Burry claims he wasn’t reading tea leaves… he was blinded by gaudy neon signs flashing “DANGER, DANGER!”:

I had begun to worry about the housing market back in 2003, when lenders first resurrected interest-only mortgages, loosening their credit standards to generate a greater volume of loans. Throughout 2004, I had watched as these mortgages were offered to more and more subprime borrowers — those with the weakest credit. The lenders generally then sold these risky loans to Wall Street to be packaged into mortgage-backed securities, thus passing along most of the risk. Increasingly, lenders concerned themselves more with the quantity of mortgages they sold than with their quality.

Meanwhile, home buyers, convinced by recent history that real estate prices would always rise, readily signed onto whatever mortgage would get them the biggest house. The incentive for fraud was great: the F.B.I. reported that its mortgage fraud caseload increased fivefold from 2001 to 2004.

At the same time, I also watched how ratings agencies vouched for subprime mortgage-backed securities. To me, these agencies seemed not to be paying much attention.

So he was shocked that the most powerful financial institution in America, and perhaps the world, was completely blindsided:

I have often wondered why nobody in Washington showed any interest in hearing exactly how I arrived at my conclusions that the housing bubble would burst when it did and that it could cripple the big financial institutions. A week ago I learned the answer when Al Hunt of Bloomberg Television, who had read Michael Lewis’s book, “The Big Short,” which includes the story of my predictions, asked Mr. Greenspan directly. The former Fed chairman responded that my insights had been a “statistical illusion.” Perhaps, he suggested, I was just a supremely lucky flipper of coins.

Mr.
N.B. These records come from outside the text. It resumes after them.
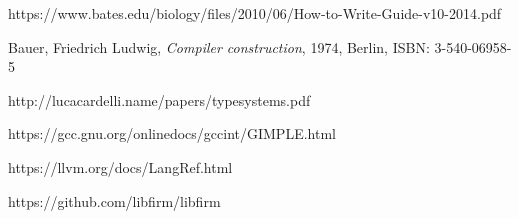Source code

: \documentclass[leqno, 12pt]{article}
\begin{document}
		\newpage

	\begin{thebibliography}{9}
			https://www.bates.edu/biology/files/2010/06/How-to-Write-Guide-v10-2014.pdf
		
			Bauer, Friedrich Ludwig,
			\emph{Compiler construction},
			1974, Berlin,
			ISBN: 3-540-06958-5
		
			http://lucacardelli.name/papers/typesystems.pdf
	
			https://gcc.gnu.org/onlinedocs/gccint/GIMPLE.html

			https://llvm.org/docs/LangRef.html

			https://github.com/libfirm/libfirm
	\end{thebibliography}
\end{document}
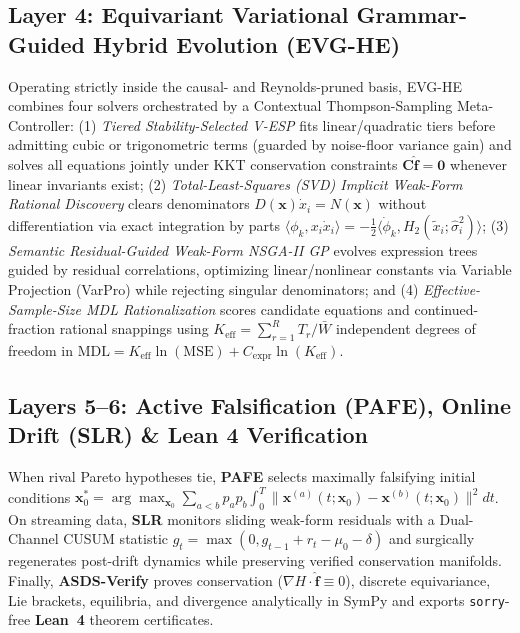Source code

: \documentclass[10pt]{article} %
\begin{document}
\subsection{Layer 4: Equivariant Variational Grammar-Guided Hybrid Evolution (EVG-HE)}
Operating strictly inside the causal- and Reynolds-pruned basis, EVG-HE combines four solvers orchestrated by a Contextual Thompson-Sampling Meta-Controller:
(1) \emph{Tiered Stability-Selected V-ESP} fits linear/quadratic tiers before admitting cubic or trigonometric terms (guarded by noise-floor variance gain) and solves all equations jointly under KKT conservation constraints $\mathbf{C}\hat{\mathbf{f}} = \mathbf{0}$ whenever linear invariants exist;
(2) \emph{Total-Least-Squares (SVD) Implicit Weak-Form Rational Discovery} clears denominators $D(\mathbf{x})\dot{x}_i = N(\mathbf{x})$ without differentiation via exact integration by parts $\langle \phi_k, x_i \dot{x}_i \rangle = -\frac{1}{2}\langle \dot{\phi}_k, H_2(\tilde{x}_i; \hat{\sigma}_i^2) \rangle$;
(3) \emph{Semantic Residual-Guided Weak-Form NSGA-II GP} evolves expression trees guided by residual correlations, optimizing linear/nonlinear constants via Variable Projection (VarPro) while rejecting singular denominators; and
(4) \emph{Effective-Sample-Size MDL Rationalization} scores candidate equations and continued-fraction rational snappings using $K_{\text{eff}} = \sum_{r=1}^R T_r / \bar{W}$ independent degrees of freedom in $\text{MDL} = K_{\text{eff}}\ln(\text{MSE}) + C_{\text{expr}}\ln(K_{\text{eff}})$.

\subsection{Layers 5--6: Active Falsification (PAFE), Online Drift (SLR) \& Lean 4 Verification}
When rival Pareto hypotheses tie, \textbf{PAFE} selects maximally falsifying initial conditions $\mathbf{x}_0^* = \arg\max_{\mathbf{x}_0}\sum_{a<b} p_a p_b \int_0^T \|\mathbf{x}^{(a)}(t;\mathbf{x}_0) - \mathbf{x}^{(b)}(t;\mathbf{x}_0)\|^2 dt$. On streaming data, \textbf{SLR} monitors sliding weak-form residuals with a Dual-Channel CUSUM statistic $g_t = \max(0, g_{t-1} + r_t - \mu_0 - \delta)$ and surgically regenerates post-drift dynamics while preserving verified conservation manifolds. Finally, \textbf{ASDS-Verify} proves conservation ($\nabla H\cdot\hat{\mathbf{f}}\equiv 0$), discrete equivariance, Lie brackets, equilibria, and divergence analytically in SymPy and exports \texttt{sorry}-free \textbf{Lean~4} theorem certificates.
\end{document}
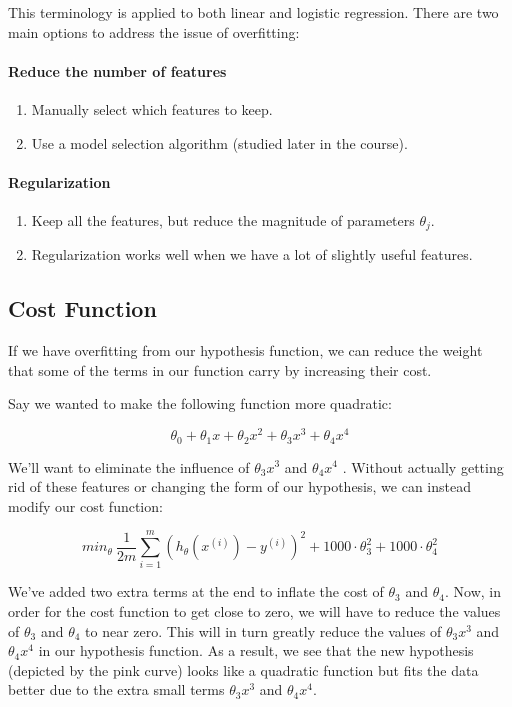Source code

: \documentclass[UTF8]{article}
\begin{document}
This terminology is applied to both linear and logistic regression. There are two main options to address the issue of overfitting:

\paragraph{Reduce the number of features}
\begin{enumerate}[(1)] 
\item Manually select which features to keep. 
\item Use a model selection algorithm (studied later in the course). 
\end{enumerate}

\paragraph{Regularization}
\begin{enumerate}[(1)] 
\item Keep all the features, but reduce the magnitude of parameters $\theta_j$.
\item Regularization works well when we have a lot of slightly useful features.
\end{enumerate}

\subsection{Cost Function}

If we have overfitting from our hypothesis function, we can reduce the weight that some of the terms in our function carry by increasing their cost.

Say we wanted to make the following function more quadratic:

\[\theta_0 + \theta_1x + \theta_2x^2 + \theta_3x^3 + \theta_4x^4\]

We'll want to eliminate the influence of $\theta_3x^3$ and $\theta_4x^4$ . Without actually getting rid of these features or changing the form of our hypothesis, we can instead modify our cost function:

\[min_\theta\ \dfrac{1}{2m}\sum_{i=1}^m (h_\theta(x^{(i)}) - y^{(i)})^2 + 1000\cdot\theta_3^2 + 1000\cdot\theta_4^2\]

We've added two extra terms at the end to inflate the cost of $\theta_3$ and $\theta_4$. Now, in order for the cost function to get close to zero, we will have to reduce the values of $\theta_3$ and $\theta_4$ to near zero. This will in turn greatly reduce the values of $\theta_3x^3$ and $\theta_4x^4$ in our hypothesis function. As a result, we see that the new hypothesis (depicted by the pink curve) looks like a quadratic function but fits the data better due to the extra small terms $\theta_3x^3$ and $\theta_4x^4$.
\end{document}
Greenspan said that he sat through innumerable meetings at the Fed with crack economists, and not one of them warned of the problems that were to come. By Mr. Greenspan’s logic, anyone who might have foreseen the housing bubble would have been invited into the ivory tower, so if all those who were there did not hear it, then no one could have said it.

Burry is incredulous that Greenspan in 2004 encouraged — and in 2005 praised — a move away from 30-year-fixed mortgages in which “lenders made interest-only adjustable-rate mortgages readily available to subprime borrowers. And within 18 months lenders offered subprime borrowers so-called pay-option adjustable-rate mortgages, which allowed borrowers to make partial monthly payments and have the remainder added to the loan balance.”

It’s a shocking indictment of the Federal Reserve, akin to — but far more consequential than — the SEC receiving repeated detailed explanations of Bernie Madoff’s Ponzi scheme and failing to investigate.

I wonder whether the Fed’s problem is incompetence or industry capture. The Fed serves the interests of the largest U.S. banks. And bankers didn’t want their profit streams interfered with, even though the “profits” they were “earning” were illusory and would eventually produce massive losses (for taxpayers, since bankers succeeded in socializing their immense losses).

If Greenspan’s correct, the entire Fed failed to see the housing bubble. Has anything changed over the past few years to make us more confident in the Fed’s ability to protect us against, say, massive derivative contract losses?